### Supplied material
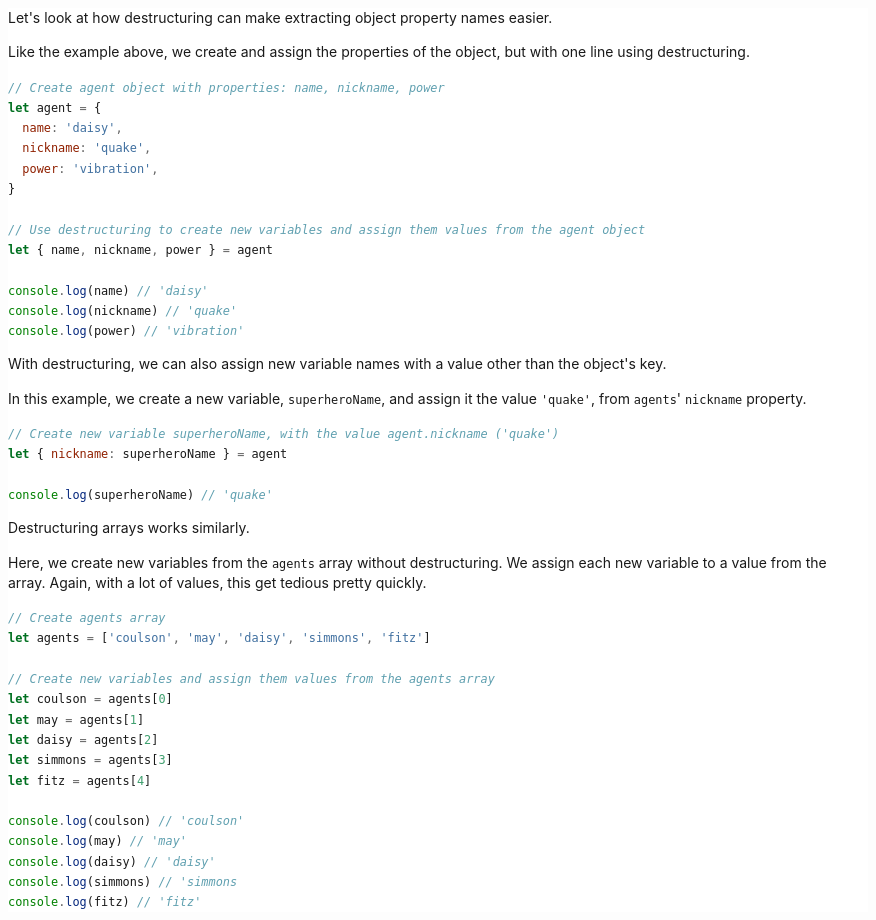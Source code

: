 Let's look at how destructuring can make extracting object property names easier.

Like the example above, we create and assign the properties of the object, but with one line using destructuring.

```js
// Create agent object with properties: name, nickname, power
let agent = {
  name: 'daisy',
  nickname: 'quake',
  power: 'vibration',
}

// Use destructuring to create new variables and assign them values from the agent object
let { name, nickname, power } = agent

console.log(name) // 'daisy'
console.log(nickname) // 'quake'
console.log(power) // 'vibration'
```

With destructuring, we can also assign new variable names with a value other than the object's key.

In this example, we create a new variable, `superheroName`, and assign it the value `'quake'`, from `agents`' `nickname` property.

```js
// Create new variable superheroName, with the value agent.nickname ('quake')
let { nickname: superheroName } = agent

console.log(superheroName) // 'quake'
```

Destructuring arrays works similarly.

Here, we create new variables from the `agents` array without destructuring. We assign each new variable to a value from the array. Again, with a lot of values, this get tedious pretty quickly.

```js
// Create agents array
let agents = ['coulson', 'may', 'daisy', 'simmons', 'fitz']

// Create new variables and assign them values from the agents array
let coulson = agents[0]
let may = agents[1]
let daisy = agents[2]
let simmons = agents[3]
let fitz = agents[4]

console.log(coulson) // 'coulson'
console.log(may) // 'may'
console.log(daisy) // 'daisy'
console.log(simmons) // 'simmons
console.log(fitz) // 'fitz'
```
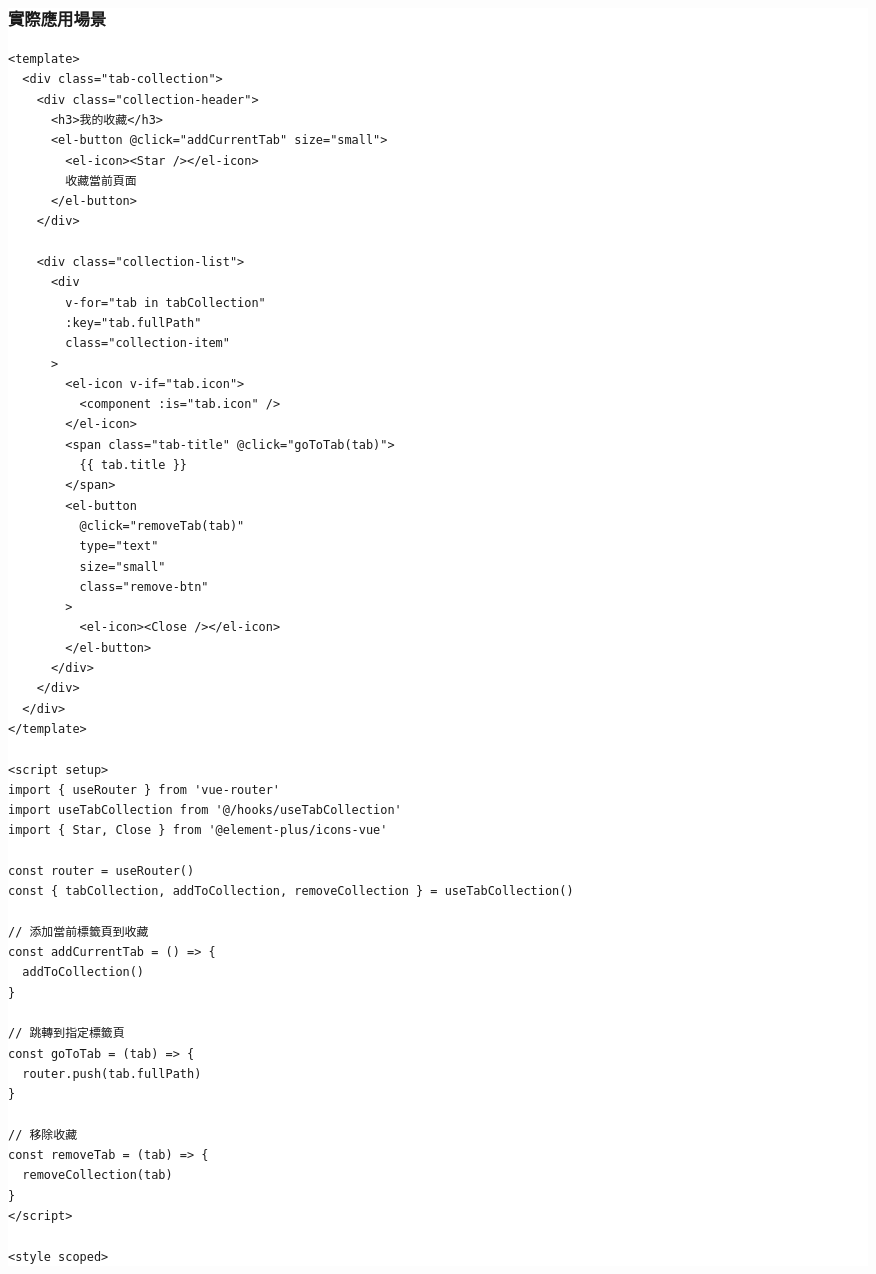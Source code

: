 ### 實際應用場景

```vue
<template>
  <div class="tab-collection">
    <div class="collection-header">
      <h3>我的收藏</h3>
      <el-button @click="addCurrentTab" size="small">
        <el-icon><Star /></el-icon>
        收藏當前頁面
      </el-button>
    </div>
    
    <div class="collection-list">
      <div 
        v-for="tab in tabCollection" 
        :key="tab.fullPath"
        class="collection-item"
      >
        <el-icon v-if="tab.icon">
          <component :is="tab.icon" />
        </el-icon>
        <span class="tab-title" @click="goToTab(tab)">
          {{ tab.title }}
        </span>
        <el-button 
          @click="removeTab(tab)" 
          type="text" 
          size="small"
          class="remove-btn"
        >
          <el-icon><Close /></el-icon>
        </el-button>
      </div>
    </div>
  </div>
</template>

<script setup>
import { useRouter } from 'vue-router'
import useTabCollection from '@/hooks/useTabCollection'
import { Star, Close } from '@element-plus/icons-vue'

const router = useRouter()
const { tabCollection, addToCollection, removeCollection } = useTabCollection()

// 添加當前標籤頁到收藏
const addCurrentTab = () => {
  addToCollection()
}

// 跳轉到指定標籤頁
const goToTab = (tab) => {
  router.push(tab.fullPath)
}

// 移除收藏
const removeTab = (tab) => {
  removeCollection(tab)
}
</script>

<style scoped>
```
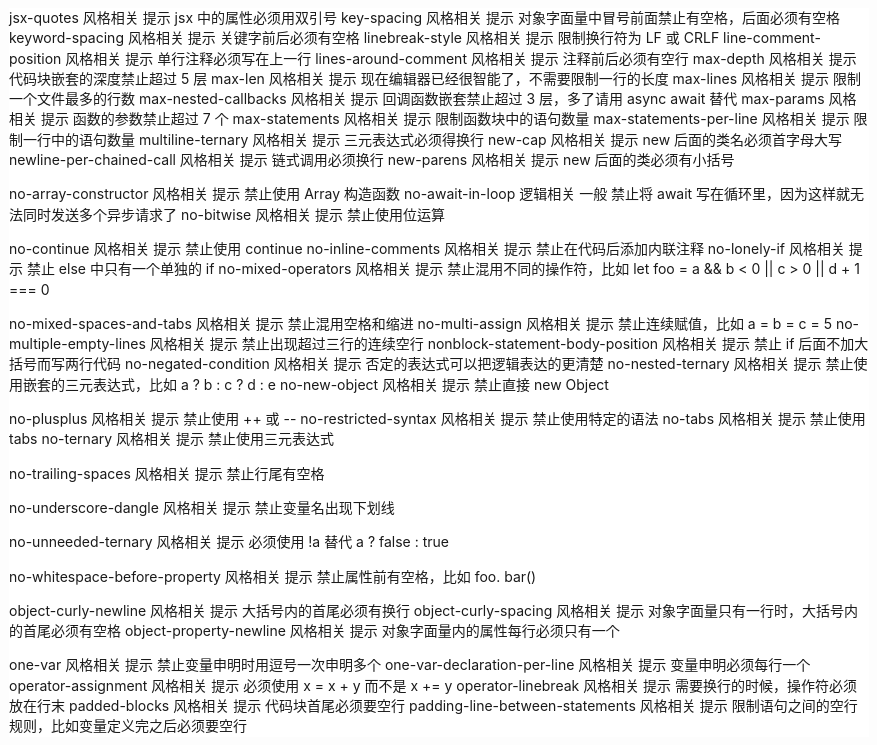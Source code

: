 jsx-quotes	风格相关	提示	jsx 中的属性必须用双引号
key-spacing	风格相关	提示	对象字面量中冒号前面禁止有空格，后面必须有空格
keyword-spacing	风格相关	提示	关键字前后必须有空格
linebreak-style	风格相关	提示	限制换行符为 LF 或 CRLF
line-comment-position	风格相关	提示	单行注释必须写在上一行
lines-around-comment	风格相关	提示	注释前后必须有空行
max-depth	风格相关	提示	代码块嵌套的深度禁止超过 5 层
max-len	风格相关	提示	现在编辑器已经很智能了，不需要限制一行的长度
max-lines	风格相关	提示	限制一个文件最多的行数
max-nested-callbacks	风格相关	提示	回调函数嵌套禁止超过 3 层，多了请用 async await 替代
max-params	风格相关	提示	函数的参数禁止超过 7 个
max-statements	风格相关	提示	限制函数块中的语句数量
max-statements-per-line	风格相关	提示	限制一行中的语句数量
multiline-ternary	风格相关	提示	三元表达式必须得换行
new-cap	风格相关	提示	new 后面的类名必须首字母大写
newline-per-chained-call	风格相关	提示	链式调用必须换行
new-parens	风格相关	提示	new 后面的类必须有小括号

no-array-constructor	风格相关	提示	禁止使用 Array 构造函数
no-await-in-loop	逻辑相关	一般	禁止将 await 写在循环里，因为这样就无法同时发送多个异步请求了
no-bitwise	风格相关	提示	禁止使用位运算

no-continue	风格相关	提示	禁止使用 continue
no-inline-comments	风格相关	提示	禁止在代码后添加内联注释
no-lonely-if	风格相关	提示	禁止 else 中只有一个单独的 if
no-mixed-operators	风格相关	提示	禁止混用不同的操作符，比如 let foo = a && b < 0 || c > 0 || d + 1 === 0


no-mixed-spaces-and-tabs	风格相关	提示	禁止混用空格和缩进
no-multi-assign	        风格相关	提示	禁止连续赋值，比如 a = b = c = 5
no-multiple-empty-lines	风格相关	提示	禁止出现超过三行的连续空行
nonblock-statement-body-position	风格相关	提示	禁止 if 后面不加大括号而写两行代码
no-negated-condition	  风格相关	提示	否定的表达式可以把逻辑表达的更清楚
no-nested-ternary	      风格相关	提示	禁止使用嵌套的三元表达式，比如 a ? b : c ? d : e
no-new-object	          风格相关	提示	禁止直接 new Object

no-plusplus	            风格相关	提示	禁止使用 ++ 或 --
no-restricted-syntax	  风格相关	提示	禁止使用特定的语法
no-tabs	                风格相关	提示	禁止使用 tabs
no-ternary	            风格相关	提示	禁止使用三元表达式

no-trailing-spaces	    风格相关	提示	禁止行尾有空格

no-underscore-dangle	  风格相关	提示	禁止变量名出现下划线

no-unneeded-ternary	    风格相关	提示	必须使用 !a 替代 a ? false : true

no-whitespace-before-property	风格相关	提示	禁止属性前有空格，比如 foo. bar()


object-curly-newline	  风格相关	提示	大括号内的首尾必须有换行
object-curly-spacing	  风格相关	提示	对象字面量只有一行时，大括号内的首尾必须有空格
object-property-newline	风格相关	提示	对象字面量内的属性每行必须只有一个

one-var	                风格相关	提示	禁止变量申明时用逗号一次申明多个
one-var-declaration-per-line	风格相关	提示	变量申明必须每行一个
operator-assignment	    风格相关	提示	必须使用 x = x + y 而不是 x += y
operator-linebreak	    风格相关	提示	需要换行的时候，操作符必须放在行末
padded-blocks	          风格相关	提示	代码块首尾必须要空行
padding-line-between-statements	风格相关	提示	限制语句之间的空行规则，比如变量定义完之后必须要空行
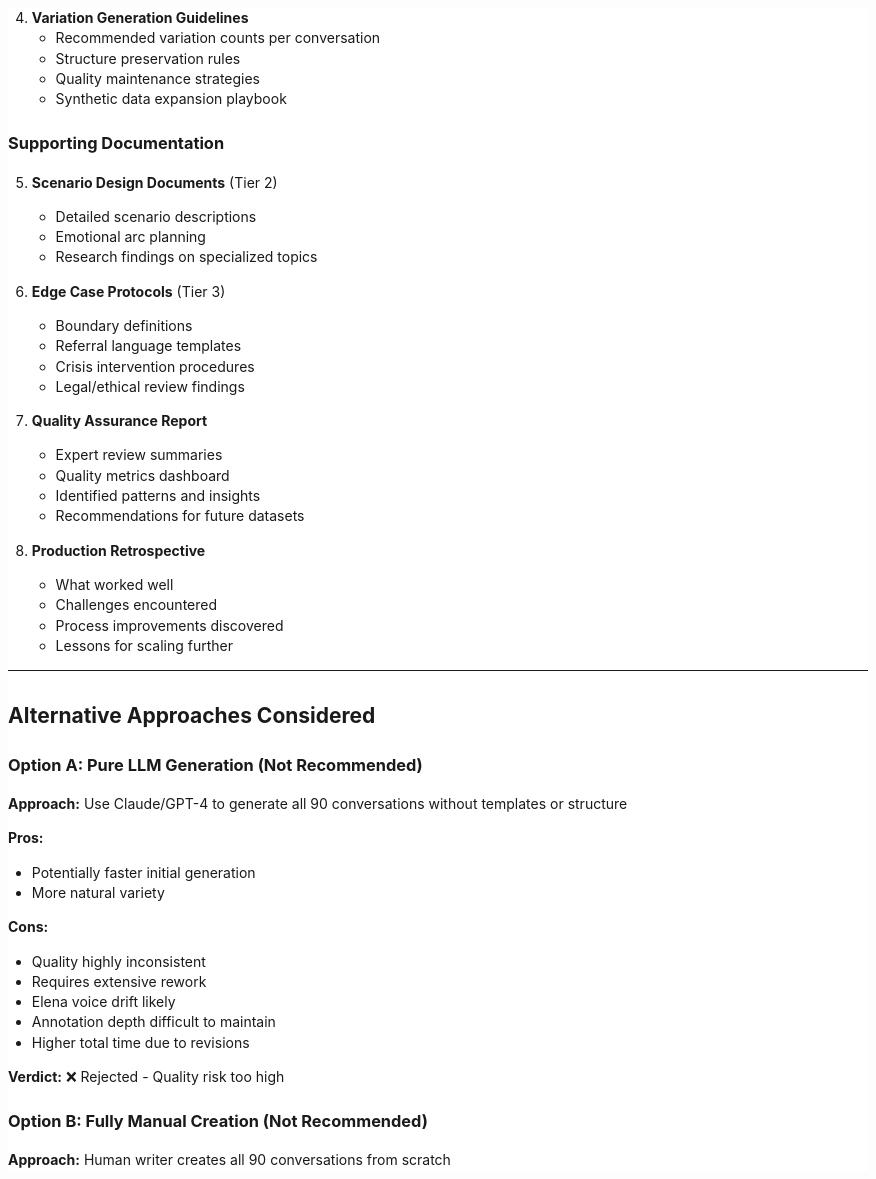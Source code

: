 4. **Variation Generation Guidelines**
   - Recommended variation counts per conversation
   - Structure preservation rules
   - Quality maintenance strategies
   - Synthetic data expansion playbook

### Supporting Documentation

5. **Scenario Design Documents** (Tier 2)
   - Detailed scenario descriptions
   - Emotional arc planning
   - Research findings on specialized topics

6. **Edge Case Protocols** (Tier 3)
   - Boundary definitions
   - Referral language templates
   - Crisis intervention procedures
   - Legal/ethical review findings

7. **Quality Assurance Report**
   - Expert review summaries
   - Quality metrics dashboard
   - Identified patterns and insights
   - Recommendations for future datasets

8. **Production Retrospective**
   - What worked well
   - Challenges encountered
   - Process improvements discovered
   - Lessons for scaling further

---

## Alternative Approaches Considered

### Option A: Pure LLM Generation (Not Recommended)
**Approach:** Use Claude/GPT-4 to generate all 90 conversations without templates or structure

**Pros:**
- Potentially faster initial generation
- More natural variety

**Cons:**
- Quality highly inconsistent
- Requires extensive rework
- Elena voice drift likely
- Annotation depth difficult to maintain
- Higher total time due to revisions

**Verdict:** ❌ Rejected - Quality risk too high

### Option B: Fully Manual Creation (Not Recommended)
**Approach:** Human writer creates all 90 conversations from scratch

### Exercise instructions
Without changing a word, restate the listing above; the pictures stay out.

### Result below
Source code

: Let's look at how destructuring can make extracting object property names easier.

Like the example above, we create and assign the properties of the object, but with one line using destructuring.

```js
// Create agent object with properties: name, nickname, power
let agent = {
  name: 'daisy',
  nickname: 'quake',
  power: 'vibration',
}

// Use destructuring to create new variables and assign them values from the agent object
let { name, nickname, power } = agent

console.log(name) // 'daisy'
console.log(nickname) // 'quake'
console.log(power) // 'vibration'
```

With destructuring, we can also assign new variable names with a value other than the object's key.

In this example, we create a new variable, `superheroName`, and assign it the value `'quake'`, from `agents`' `nickname` property.

```js
// Create new variable superheroName, with the value agent.nickname ('quake')
let { nickname: superheroName } = agent

console.log(superheroName) // 'quake'
```

Destructuring arrays works similarly.

Here, we create new variables from the `agents` array without destructuring. We assign each new variable to a value from the array. Again, with a lot of values, this get tedious pretty quickly.

```js
// Create agents array
let agents = ['coulson', 'may', 'daisy', 'simmons', 'fitz']

// Create new variables and assign them values from the agents array
let coulson = agents[0]
let may = agents[1]
let daisy = agents[2]
let simmons = agents[3]
let fitz = agents[4]

console.log(coulson) // 'coulson'
console.log(may) // 'may'
console.log(daisy) // 'daisy'
console.log(simmons) // 'simmons
console.log(fitz) // 'fitz'
```
Source code

: ### 實際應用場景

```vue
<template>
  <div class="tab-collection">
    <div class="collection-header">
      <h3>我的收藏</h3>
      <el-button @click="addCurrentTab" size="small">
        <el-icon><Star /></el-icon>
        收藏當前頁面
      </el-button>
    </div>
    
    <div class="collection-list">
      <div 
        v-for="tab in tabCollection" 
        :key="tab.fullPath"
        class="collection-item"
      >
        <el-icon v-if="tab.icon">
          <component :is="tab.icon" />
        </el-icon>
        <span class="tab-title" @click="goToTab(tab)">
          {{ tab.title }}
        </span>
        <el-button 
          @click="removeTab(tab)" 
          type="text" 
          size="small"
          class="remove-btn"
        >
          <el-icon><Close /></el-icon>
        </el-button>
      </div>
    </div>
  </div>
</template>

<script setup>
import { useRouter } from 'vue-router'
import useTabCollection from '@/hooks/useTabCollection'
import { Star, Close } from '@element-plus/icons-vue'

const router = useRouter()
const { tabCollection, addToCollection, removeCollection } = useTabCollection()

// 添加當前標籤頁到收藏
const addCurrentTab = () => {
  addToCollection()
}

// 跳轉到指定標籤頁
const goToTab = (tab) => {
  router.push(tab.fullPath)
}

// 移除收藏
const removeTab = (tab) => {
  removeCollection(tab)
}
</script>

<style scoped>
```
Source code

: jsx-quotes	风格相关	提示	jsx 中的属性必须用双引号
key-spacing	风格相关	提示	对象字面量中冒号前面禁止有空格，后面必须有空格
keyword-spacing	风格相关	提示	关键字前后必须有空格
linebreak-style	风格相关	提示	限制换行符为 LF 或 CRLF
line-comment-position	风格相关	提示	单行注释必须写在上一行
lines-around-comment	风格相关	提示	注释前后必须有空行
max-depth	风格相关	提示	代码块嵌套的深度禁止超过 5 层
max-len	风格相关	提示	现在编辑器已经很智能了，不需要限制一行的长度
max-lines	风格相关	提示	限制一个文件最多的行数
max-nested-callbacks	风格相关	提示	回调函数嵌套禁止超过 3 层，多了请用 async await 替代
max-params	风格相关	提示	函数的参数禁止超过 7 个
max-statements	风格相关	提示	限制函数块中的语句数量
max-statements-per-line	风格相关	提示	限制一行中的语句数量
multiline-ternary	风格相关	提示	三元表达式必须得换行
new-cap	风格相关	提示	new 后面的类名必须首字母大写
newline-per-chained-call	风格相关	提示	链式调用必须换行
new-parens	风格相关	提示	new 后面的类必须有小括号

no-array-constructor	风格相关	提示	禁止使用 Array 构造函数
no-await-in-loop	逻辑相关	一般	禁止将 await 写在循环里，因为这样就无法同时发送多个异步请求了
no-bitwise	风格相关	提示	禁止使用位运算

no-continue	风格相关	提示	禁止使用 continue
no-inline-comments	风格相关	提示	禁止在代码后添加内联注释
no-lonely-if	风格相关	提示	禁止 else 中只有一个单独的 if
no-mixed-operators	风格相关	提示	禁止混用不同的操作符，比如 let foo = a && b < 0 || c > 0 || d + 1 === 0


no-mixed-spaces-and-tabs	风格相关	提示	禁止混用空格和缩进
no-multi-assign	        风格相关	提示	禁止连续赋值，比如 a = b = c = 5
no-multiple-empty-lines	风格相关	提示	禁止出现超过三行的连续空行
nonblock-statement-body-position	风格相关	提示	禁止 if 后面不加大括号而写两行代码
no-negated-condition	  风格相关	提示	否定的表达式可以把逻辑表达的更清楚
no-nested-ternary	      风格相关	提示	禁止使用嵌套的三元表达式，比如 a ? b : c ? d : e
no-new-object	          风格相关	提示	禁止直接 new Object

no-plusplus	            风格相关	提示	禁止使用 ++ 或 --
no-restricted-syntax	  风格相关	提示	禁止使用特定的语法
no-tabs	                风格相关	提示	禁止使用 tabs
no-ternary	            风格相关	提示	禁止使用三元表达式

no-trailing-spaces	    风格相关	提示	禁止行尾有空格

no-underscore-dangle	  风格相关	提示	禁止变量名出现下划线

no-unneeded-ternary	    风格相关	提示	必须使用 !a 替代 a ? false : true

no-whitespace-before-property	风格相关	提示	禁止属性前有空格，比如 foo. bar()


object-curly-newline	  风格相关	提示	大括号内的首尾必须有换行
object-curly-spacing	  风格相关	提示	对象字面量只有一行时，大括号内的首尾必须有空格
object-property-newline	风格相关	提示	对象字面量内的属性每行必须只有一个

one-var	                风格相关	提示	禁止变量申明时用逗号一次申明多个
one-var-declaration-per-line	风格相关	提示	变量申明必须每行一个
operator-assignment	    风格相关	提示	必须使用 x = x + y 而不是 x += y
operator-linebreak	    风格相关	提示	需要换行的时候，操作符必须放在行末
padded-blocks	          风格相关	提示	代码块首尾必须要空行
padding-line-between-statements	风格相关	提示	限制语句之间的空行规则，比如变量定义完之后必须要空行
Source code

: 4. **Variation Generation Guidelines**
   - Recommended variation counts per conversation
   - Structure preservation rules
   - Quality maintenance strategies
   - Synthetic data expansion playbook

### Supporting Documentation

5. **Scenario Design Documents** (Tier 2)
   - Detailed scenario descriptions
   - Emotional arc planning
   - Research findings on specialized topics

6. **Edge Case Protocols** (Tier 3)
   - Boundary definitions
   - Referral language templates
   - Crisis intervention procedures
   - Legal/ethical review findings

7. **Quality Assurance Report**
   - Expert review summaries
   - Quality metrics dashboard
   - Identified patterns and insights
   - Recommendations for future datasets

8. **Production Retrospective**
   - What worked well
   - Challenges encountered
   - Process improvements discovered
   - Lessons for scaling further

---

## Alternative Approaches Considered

### Option A: Pure LLM Generation (Not Recommended)
**Approach:** Use Claude/GPT-4 to generate all 90 conversations without templates or structure

**Pros:**
- Potentially faster initial generation
- More natural variety

**Cons:**
- Quality highly inconsistent
- Requires extensive rework
- Elena voice drift likely
- Annotation depth difficult to maintain
- Higher total time due to revisions

**Verdict:** ❌ Rejected - Quality risk too high

### Option B: Fully Manual Creation (Not Recommended)
**Approach:** Human writer creates all 90 conversations from scratch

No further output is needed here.